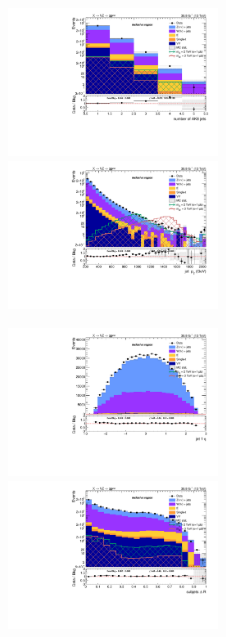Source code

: 
\begin{figure}[!htb]
  \begin{center}
    \includegraphics[width=0.495\textwidth]{plots/v9_thesis/XVZnnInc/nFatJets.pdf}  
    \includegraphics[width=0.495\textwidth]{plots/v9_thesis/XVZnnInc/FatJet1_pt.pdf}
    
    \includegraphics[width=0.495\textwidth]{plots/v9_thesis/XVZnnInc/FatJet1_eta.pdf}
    \includegraphics[width=0.495\textwidth]{plots/v9_thesis/XVZnnInc/FatJet1_dR.pdf}


\end{center}
\end{figure}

---

Type out the entries again without a single change, and leave the pictures out.

Response to this exercise:
Source code

: 
\begin{figure}[!htb]
  \begin{center}
    \includegraphics[width=0.495\textwidth]{plots/v9_thesis/XVZnnInc/nFatJets.pdf}  
    \includegraphics[width=0.495\textwidth]{plots/v9_thesis/XVZnnInc/FatJet1_pt.pdf}
    
    \includegraphics[width=0.495\textwidth]{plots/v9_thesis/XVZnnInc/FatJet1_eta.pdf}
    \includegraphics[width=0.495\textwidth]{plots/v9_thesis/XVZnnInc/FatJet1_dR.pdf}


\end{center}
\end{figure}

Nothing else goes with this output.